Plus Letters To the Editor
This week, we look at a wide spectrum of innovators in Santa Cruz. First there are the artists, designers and organizers of FashionART Santa Cruz, who are truly on the edge of style locally. Anne-Marie Harrison gives us a walk-through of their greatest hits last year, and a preview of what we can expect from some of the returning fashionistas.
Meanwhile, Aric Sleeper explains why the new group Santa Cruz Works could change the face of tech employment in Santa Cruz. To paraphrase Charles Dudley Warner (not Mark Twain, by the way), everybody talks about the local technology brain drain, but nobody does anything about it. Bob Cagle and Frank Humphries, however, finally have, and their strategy for hooking tech talent up with local companies has a lot of promise.
Felicia Gilman has cut her own path, too—literally—and the local artist has attracted a cult following doing it. Christina Waters’ intriguing profile of Gilman this week is one more example of how her ArtFiles column is shining a light on the talent in our thriving art scene that even locals often don’t know about.
Lastly, check out the article this week by first-time contributor Sergio Hernandez, whose very personal tribute to mole puts this weekend’s Mole and Mariachi Festival in a whole different light.
STEVE PALOPOLI | EDITOR-IN-CHIEF
As a female biohacker and author of a book on reproductive health and body composition featuring butter coffee/tea for women, I found the “facts” and lack of basic research disheartening at best in Maria Grusauskas’ “Fat Chance” article (GT, 9/10).

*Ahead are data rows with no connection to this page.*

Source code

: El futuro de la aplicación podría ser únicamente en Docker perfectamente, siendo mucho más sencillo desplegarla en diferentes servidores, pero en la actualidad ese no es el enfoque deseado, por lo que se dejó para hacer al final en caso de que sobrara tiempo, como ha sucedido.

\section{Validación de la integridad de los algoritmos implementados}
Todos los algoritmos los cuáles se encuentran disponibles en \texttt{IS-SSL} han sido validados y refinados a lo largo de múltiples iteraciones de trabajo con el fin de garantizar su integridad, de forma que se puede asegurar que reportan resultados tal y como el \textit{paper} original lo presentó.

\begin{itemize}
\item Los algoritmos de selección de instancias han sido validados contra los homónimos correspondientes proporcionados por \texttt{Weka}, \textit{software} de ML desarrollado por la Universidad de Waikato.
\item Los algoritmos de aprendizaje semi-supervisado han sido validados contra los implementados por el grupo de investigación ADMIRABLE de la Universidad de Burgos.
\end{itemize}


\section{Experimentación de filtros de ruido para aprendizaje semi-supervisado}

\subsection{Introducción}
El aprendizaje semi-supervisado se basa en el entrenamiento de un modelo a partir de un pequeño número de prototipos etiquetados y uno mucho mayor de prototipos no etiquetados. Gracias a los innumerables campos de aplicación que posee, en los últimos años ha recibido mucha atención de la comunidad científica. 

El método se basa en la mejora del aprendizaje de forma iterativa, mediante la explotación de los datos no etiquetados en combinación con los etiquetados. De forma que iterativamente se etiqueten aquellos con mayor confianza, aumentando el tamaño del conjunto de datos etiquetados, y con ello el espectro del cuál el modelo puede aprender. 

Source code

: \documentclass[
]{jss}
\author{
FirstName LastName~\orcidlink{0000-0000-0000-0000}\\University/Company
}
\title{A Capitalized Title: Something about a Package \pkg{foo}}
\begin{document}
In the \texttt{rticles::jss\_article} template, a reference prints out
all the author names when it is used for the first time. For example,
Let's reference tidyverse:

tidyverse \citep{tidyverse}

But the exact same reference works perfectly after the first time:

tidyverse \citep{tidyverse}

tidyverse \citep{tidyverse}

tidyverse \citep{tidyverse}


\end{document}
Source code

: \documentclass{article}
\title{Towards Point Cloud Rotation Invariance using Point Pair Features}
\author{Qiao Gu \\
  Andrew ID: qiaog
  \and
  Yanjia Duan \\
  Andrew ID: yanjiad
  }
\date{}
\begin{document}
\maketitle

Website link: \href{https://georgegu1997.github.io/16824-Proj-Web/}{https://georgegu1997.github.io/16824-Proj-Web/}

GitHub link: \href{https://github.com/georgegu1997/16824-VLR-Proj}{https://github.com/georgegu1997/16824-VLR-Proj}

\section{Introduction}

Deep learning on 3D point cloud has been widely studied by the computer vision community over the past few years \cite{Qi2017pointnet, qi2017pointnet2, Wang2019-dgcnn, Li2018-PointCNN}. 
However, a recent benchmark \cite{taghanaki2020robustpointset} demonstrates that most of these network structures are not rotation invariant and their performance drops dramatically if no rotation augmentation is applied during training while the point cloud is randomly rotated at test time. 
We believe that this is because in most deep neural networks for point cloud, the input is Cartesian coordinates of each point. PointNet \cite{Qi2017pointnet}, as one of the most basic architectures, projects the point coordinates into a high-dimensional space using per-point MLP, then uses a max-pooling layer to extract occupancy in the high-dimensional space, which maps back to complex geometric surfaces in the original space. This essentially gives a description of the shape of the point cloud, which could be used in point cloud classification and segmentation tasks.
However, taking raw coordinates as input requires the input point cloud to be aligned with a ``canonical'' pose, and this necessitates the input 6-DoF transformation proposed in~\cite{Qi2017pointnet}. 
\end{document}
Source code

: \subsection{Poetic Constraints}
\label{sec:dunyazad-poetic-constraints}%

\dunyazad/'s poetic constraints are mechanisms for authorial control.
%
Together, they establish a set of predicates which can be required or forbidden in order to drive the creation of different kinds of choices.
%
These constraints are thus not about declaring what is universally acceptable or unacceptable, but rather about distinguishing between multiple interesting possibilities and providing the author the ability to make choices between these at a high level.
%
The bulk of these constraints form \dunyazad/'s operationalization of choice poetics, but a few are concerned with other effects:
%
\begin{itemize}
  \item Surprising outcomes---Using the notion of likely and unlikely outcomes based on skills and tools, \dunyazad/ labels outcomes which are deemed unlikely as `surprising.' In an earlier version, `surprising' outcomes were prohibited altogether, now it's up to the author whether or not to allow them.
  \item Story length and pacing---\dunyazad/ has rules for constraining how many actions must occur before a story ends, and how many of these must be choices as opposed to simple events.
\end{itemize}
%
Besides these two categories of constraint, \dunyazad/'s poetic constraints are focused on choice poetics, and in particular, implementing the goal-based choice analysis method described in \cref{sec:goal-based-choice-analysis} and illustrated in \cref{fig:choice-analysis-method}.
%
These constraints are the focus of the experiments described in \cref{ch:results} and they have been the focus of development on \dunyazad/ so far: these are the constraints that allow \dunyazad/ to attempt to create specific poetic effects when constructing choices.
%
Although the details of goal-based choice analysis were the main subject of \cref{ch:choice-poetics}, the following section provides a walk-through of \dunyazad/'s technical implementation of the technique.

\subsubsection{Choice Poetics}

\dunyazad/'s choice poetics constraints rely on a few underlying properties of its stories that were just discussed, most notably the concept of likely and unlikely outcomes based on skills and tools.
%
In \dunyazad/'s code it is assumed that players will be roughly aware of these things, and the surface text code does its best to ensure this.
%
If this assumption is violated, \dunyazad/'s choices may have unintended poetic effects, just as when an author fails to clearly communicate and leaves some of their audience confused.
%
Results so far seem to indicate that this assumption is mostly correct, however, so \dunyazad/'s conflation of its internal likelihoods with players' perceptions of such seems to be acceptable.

First, butter coffee is not a fad. As detailed in my book, “No Fail Fat Burning for Women,” it’s been a staple of Tibetan, Indian and Southwest Chinese cultures since the 10th century. They mostly use yak butter. The butter and caffeine provides high caloric energy for nomadic peoples and those who labor at high altitudes, like Sherpas. This is where Dave Asprey, founder of Bulletproof Executive (whom you egregiously misrepresent in this article) first tried yak butter tea on a Himalayan expedition.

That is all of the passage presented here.